Re: why isn't Unicode the default encoding?

2006-03-21 Thread Jon Ribbens
In article <[EMAIL PROTECTED]>, Martin v. Löwis wrote:
> In any case, it doesn't matter what encoding the document is in:
> read(2) always returns two bytes.

It returns *up to* two bytes. Sorry to be picky but I think it's
relevant to the topic because it illustrates how it's difficult
to change the definition of file.read() to return characters
instead of bytes (if the file is ready to read, there will always
be one or more bytes available (or EOF), but there won't always
be one or more characters available).
-- 
http://mail.python.org/mailman/listinfo/python-list


Re: why isn't Unicode the default encoding?

2006-03-20 Thread Martin v. Löwis
John Salerno wrote:
> Interesting. So then the read() method, if given a numeric argument for 
> bytes to read, would act differently depending on if you were using 
> Unicode or not?

The read method currently returns a byte string, not a Unicode string.
It's not clear to me how the numeric argument should be interpreted when
it returns characters some day; it might be best to take the number as
counting characters, then. However, not supporting a numeric argument
at all might also be reasonable.

> As it is now, it seems to equate the bytes with number 
> of characters, but if the document was written using Unicode characters, 
> is it possible that read(2) might only pull out one character?

Unicode isn't a character coding (*all* documents in the world are
"written in Unicode", including those encoded with ASCII or
Latin-1).

In any case, it doesn't matter what encoding the document is in:
read(2) always returns two bytes. How many characters that constitutes
depends on the encoding - but read() doesn't return a character
string.

It might be that these two bytes are only part of a character,
e.g. if you need three bytes to encode a character, or it might
be that they are parts of two characters, e.g. when you get the
second byte of the first character and the first byte of the
second one. In some encodings (e.g. ISO-2022), these bytes
may indicate *no* character, e.g. when the bytes just indicate
an in-stream change of character set.

Regards,
Martin
-- 
http://mail.python.org/mailman/listinfo/python-list


Re: why isn't Unicode the default encoding?

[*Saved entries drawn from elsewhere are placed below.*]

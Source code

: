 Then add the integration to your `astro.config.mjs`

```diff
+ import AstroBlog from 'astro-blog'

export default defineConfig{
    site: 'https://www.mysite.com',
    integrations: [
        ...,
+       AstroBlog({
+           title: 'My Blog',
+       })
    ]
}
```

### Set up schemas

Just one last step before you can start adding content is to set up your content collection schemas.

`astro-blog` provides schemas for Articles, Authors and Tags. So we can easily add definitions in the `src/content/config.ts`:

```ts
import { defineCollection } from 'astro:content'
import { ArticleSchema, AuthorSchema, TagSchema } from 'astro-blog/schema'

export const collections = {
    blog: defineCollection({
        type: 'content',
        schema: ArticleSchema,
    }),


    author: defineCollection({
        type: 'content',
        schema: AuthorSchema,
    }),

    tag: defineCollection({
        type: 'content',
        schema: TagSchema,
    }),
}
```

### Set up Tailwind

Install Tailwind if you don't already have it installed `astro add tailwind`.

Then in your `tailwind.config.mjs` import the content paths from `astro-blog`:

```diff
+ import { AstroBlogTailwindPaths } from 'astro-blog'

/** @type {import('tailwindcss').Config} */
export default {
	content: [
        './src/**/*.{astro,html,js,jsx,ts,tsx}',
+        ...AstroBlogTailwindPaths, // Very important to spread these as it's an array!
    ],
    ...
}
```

2006-03-20 Thread Matt Goodall
John Salerno wrote:
> Martin v. Löwis wrote:
> 
>> The real problem is that the Python string type is used to represent
>> two very different concepts: bytes, and characters. You can't just drop
>> the current Python string type, and use the Unicode type instead - then
>> you would have no good way to represent sequences of bytes anymore.
>> Byte sequences occur more often than you might think: a ZIP file, a
>> MS Word file, a PDF file, and even an HTTP conversation are represented
>> through byte sequences.
>>
>> So for a byte sequence, internal representation is important; for a
>> character string, it is not. Now, for historical reasons, the Python
>> string literals create byte strings, not character strings. Since we
>> cannot know whether a certain string literal is meant to denote bytes
>> or characters, we can't just change the interpretation.
> 
> Interesting. So then the read() method, if given a numeric argument for 
> bytes to read, would act differently depending on if you were using 
> Unicode or not? As it is now, it seems to equate the bytes with number 
> of characters, but if the document was written using Unicode characters, 
> is it possible that read(2) might only pull out one character?

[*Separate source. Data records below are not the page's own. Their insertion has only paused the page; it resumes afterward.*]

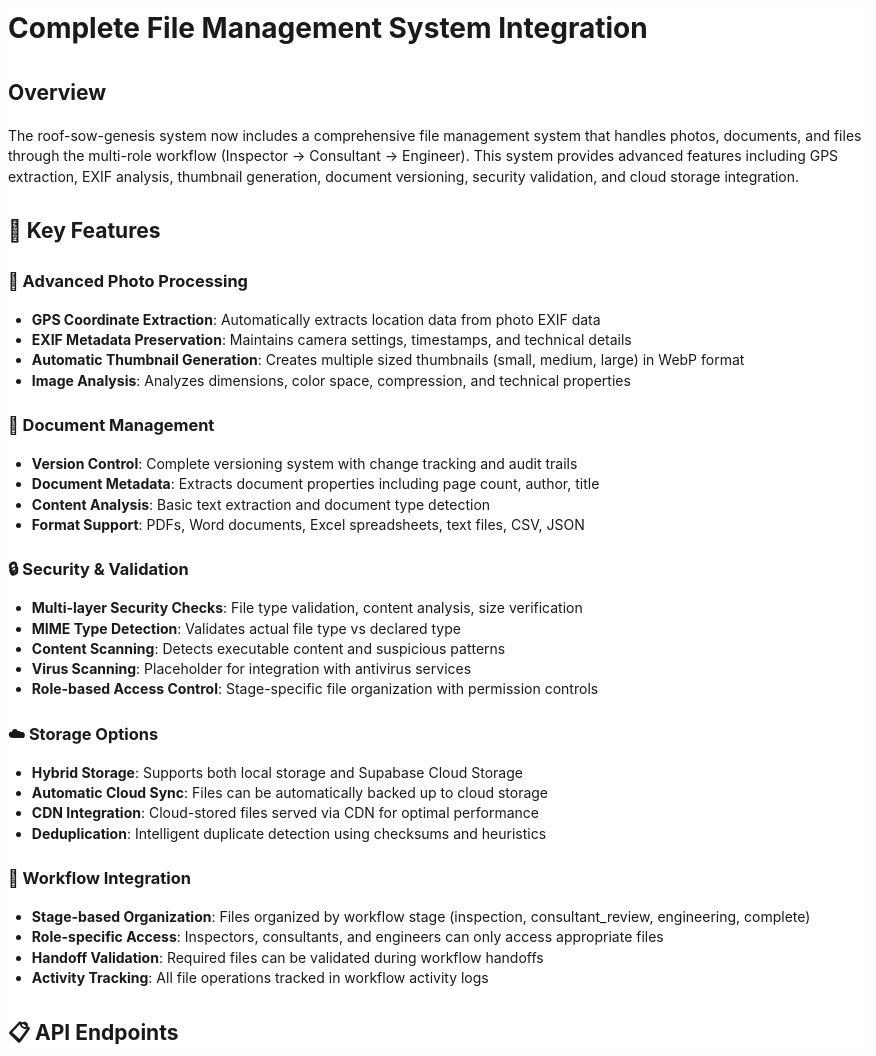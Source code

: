 # Complete File Management System Integration

## Overview

The roof-sow-genesis system now includes a comprehensive file management system that handles photos, documents, and files through the multi-role workflow (Inspector → Consultant → Engineer). This system provides advanced features including GPS extraction, EXIF analysis, thumbnail generation, document versioning, security validation, and cloud storage integration.

## 🚀 Key Features

### 📸 Advanced Photo Processing
- **GPS Coordinate Extraction**: Automatically extracts location data from photo EXIF data
- **EXIF Metadata Preservation**: Maintains camera settings, timestamps, and technical details
- **Automatic Thumbnail Generation**: Creates multiple sized thumbnails (small, medium, large) in WebP format
- **Image Analysis**: Analyzes dimensions, color space, compression, and technical properties

### 📄 Document Management
- **Version Control**: Complete versioning system with change tracking and audit trails
- **Document Metadata**: Extracts document properties including page count, author, title
- **Content Analysis**: Basic text extraction and document type detection
- **Format Support**: PDFs, Word documents, Excel spreadsheets, text files, CSV, JSON

### 🔒 Security & Validation
- **Multi-layer Security Checks**: File type validation, content analysis, size verification
- **MIME Type Detection**: Validates actual file type vs declared type
- **Content Scanning**: Detects executable content and suspicious patterns
- **Virus Scanning**: Placeholder for integration with antivirus services
- **Role-based Access Control**: Stage-specific file organization with permission controls

### ☁️ Storage Options
- **Hybrid Storage**: Supports both local storage and Supabase Cloud Storage
- **Automatic Cloud Sync**: Files can be automatically backed up to cloud storage
- **CDN Integration**: Cloud-stored files served via CDN for optimal performance
- **Deduplication**: Intelligent duplicate detection using checksums and heuristics

### 🔄 Workflow Integration
- **Stage-based Organization**: Files organized by workflow stage (inspection, consultant_review, engineering, complete)
- **Role-specific Access**: Inspectors, consultants, and engineers can only access appropriate files
- **Handoff Validation**: Required files can be validated during workflow handoffs
- **Activity Tracking**: All file operations tracked in workflow activity logs

## 📋 API Endpoints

Exactly. read(2) might pull out one character, or only half a character.
It all depends on the encoding of the data you're reading.

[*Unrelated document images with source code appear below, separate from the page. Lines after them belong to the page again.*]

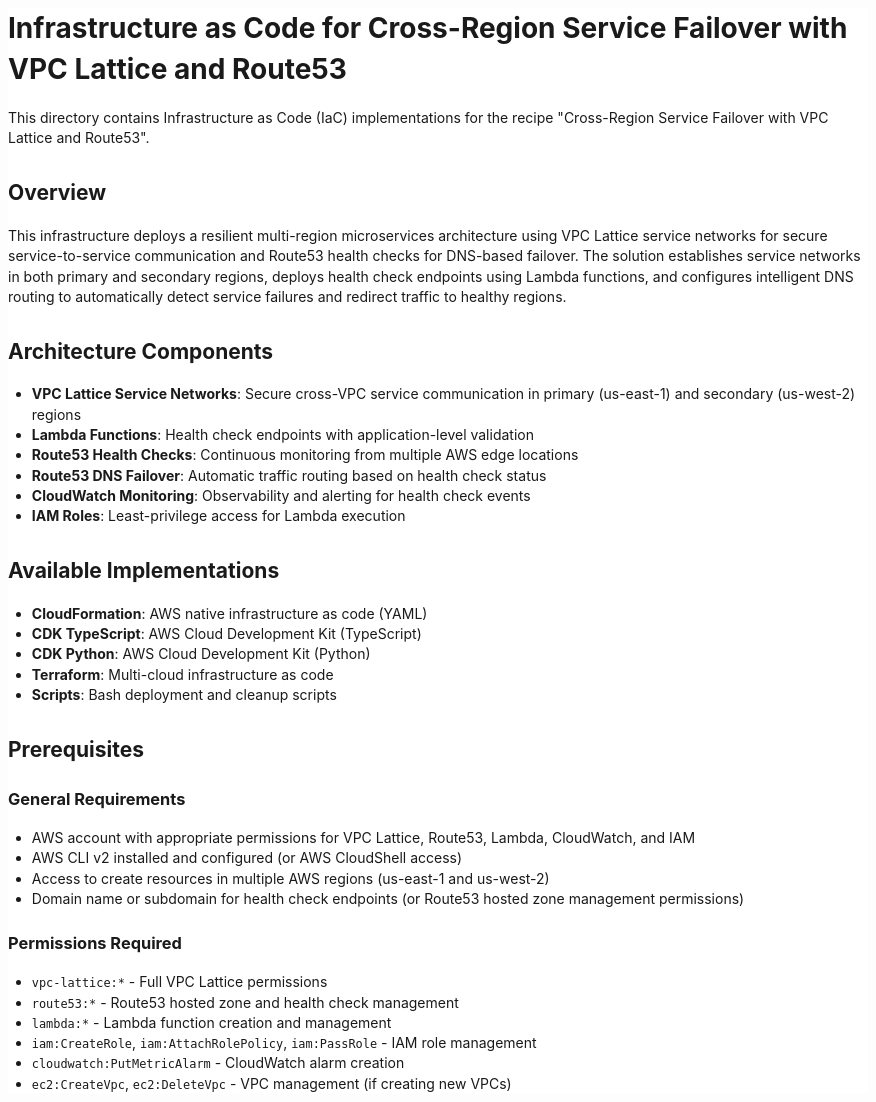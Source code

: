 # Infrastructure as Code for Cross-Region Service Failover with VPC Lattice and Route53

This directory contains Infrastructure as Code (IaC) implementations for the recipe "Cross-Region Service Failover with VPC Lattice and Route53".

## Overview

This infrastructure deploys a resilient multi-region microservices architecture using VPC Lattice service networks for secure service-to-service communication and Route53 health checks for DNS-based failover. The solution establishes service networks in both primary and secondary regions, deploys health check endpoints using Lambda functions, and configures intelligent DNS routing to automatically detect service failures and redirect traffic to healthy regions.

## Architecture Components

- **VPC Lattice Service Networks**: Secure cross-VPC service communication in primary (us-east-1) and secondary (us-west-2) regions
- **Lambda Functions**: Health check endpoints with application-level validation
- **Route53 Health Checks**: Continuous monitoring from multiple AWS edge locations
- **Route53 DNS Failover**: Automatic traffic routing based on health check status
- **CloudWatch Monitoring**: Observability and alerting for health check events
- **IAM Roles**: Least-privilege access for Lambda execution

## Available Implementations

- **CloudFormation**: AWS native infrastructure as code (YAML)
- **CDK TypeScript**: AWS Cloud Development Kit (TypeScript)
- **CDK Python**: AWS Cloud Development Kit (Python)
- **Terraform**: Multi-cloud infrastructure as code
- **Scripts**: Bash deployment and cleanup scripts

## Prerequisites

### General Requirements
- AWS account with appropriate permissions for VPC Lattice, Route53, Lambda, CloudWatch, and IAM
- AWS CLI v2 installed and configured (or AWS CloudShell access)
- Access to create resources in multiple AWS regions (us-east-1 and us-west-2)
- Domain name or subdomain for health check endpoints (or Route53 hosted zone management permissions)

### Permissions Required
- `vpc-lattice:*` - Full VPC Lattice permissions
- `route53:*` - Route53 hosted zone and health check management
- `lambda:*` - Lambda function creation and management
- `iam:CreateRole`, `iam:AttachRolePolicy`, `iam:PassRole` - IAM role management
- `cloudwatch:PutMetricAlarm` - CloudWatch alarm creation
- `ec2:CreateVpc`, `ec2:DeleteVpc` - VPC management (if creating new VPCs)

If you're reading or writing text to a file (or anywhere, for that
matter) you need to know the unicode encoding of the file's content to
read it correctly.

Fortunately, the codecs module makes the whole process relatively painless:

>>> import codecs
>>> f = open("a_utf8_encoded_file.txt")
>>> stream = codecs.getreader('utf-8')(f)
>>> c = stream.read(1)

The 'stream' works on unicode characters so 'c' is a unicode instance,
i.e. a whole textual character.

- Matt

-- 
 __
/  \__ Matt Goodall, Pollenation Internet Ltd
\__/  \w: http://www.pollenation.net
  __/  \__/e: [EMAIL PROTECTED]
 /  \__/  \t: +44 (0)113 2252500
 \__/  \__/
 /  \  Any views expressed are my own and do not necessarily
 \__/  reflect the views of my employer.
-- 
http://mail.python.org/mailman/listinfo/python-list

Re: why isn't Unicode the default encoding?

2006-03-20 Thread and-google
John Salerno wrote:

> So as it turns out, Unicode and UTF-8 are not the same thing?

Well yes. UTF-8 is one scheme in which the whole Unicode character
repertoire can be represented as bytes.

Confusion arises because Windows uses the name 'Unicode' in character
encoding lists, to mean UTF-16_LE, which is another encoding that can
store the whole Unicode character repertoire as bytes. However
UTF-16_LE is not any more definitively 'Unicode' than UTF-8 is.

Further confusion arises because the encoding 'UTF-16' can actually
mean two things that are deceptively different:

  - Unicode characters stored natively in 16-bit units (using two
UTF-16 characters to represent characters outside of the Basic
Multilingual Plane)

  - Either of the 8-bit encodings UTF-16_LE and UTF-16_BE, detected
automatically using a Byte Order Mark when loaded, or chosen
arbitrarily when saving

Yet more confusion arises because UTF-32 (which can reference any
Unicode character directly) has the same problem. And though
wide-unicode builds of Python understand the first meaning (unicode()
strings are stored natively as UTF-32), they don't support the 8-bit
encodings UTF-32_LE and UTF-32_BE. Phew!

To summarise: confusion.

> Am I right to say that UTF-8 stores the first 128 Unicode code points
> in a single byte, and then stores higher code points in however many
> bytes they may need?

That is correct.

To answer the original question, we're always going to need byte
strings. They're a fundamental part of computing and the need to
process them isn't going to go away. However as Unicode text
manipulation becomes a more common event than byte string processing,
it makes sense to change the default kind of string you get when you
type a literal.

Personally I would like to see byte strings available under an easy
syntax like b'...' and UTF-32 strings available as w'...', or something
like that - currently having u'...' mean either UTF-16 or UTF-32
depending on compile-time options is very very annoying to the few
kinds of programs that really do need to know the difference. But
whatever is chosen, it's all tasty Python 3000 future-soup and not
worth worrying about for the moment.

-- 
And Clover
mailto:[EMAIL PROTECTED]
http://www.doxdesk.com/

-- 
http://mail.python.org/mailman/listinfo/python-list


Re: why isn't Unicode the default encoding?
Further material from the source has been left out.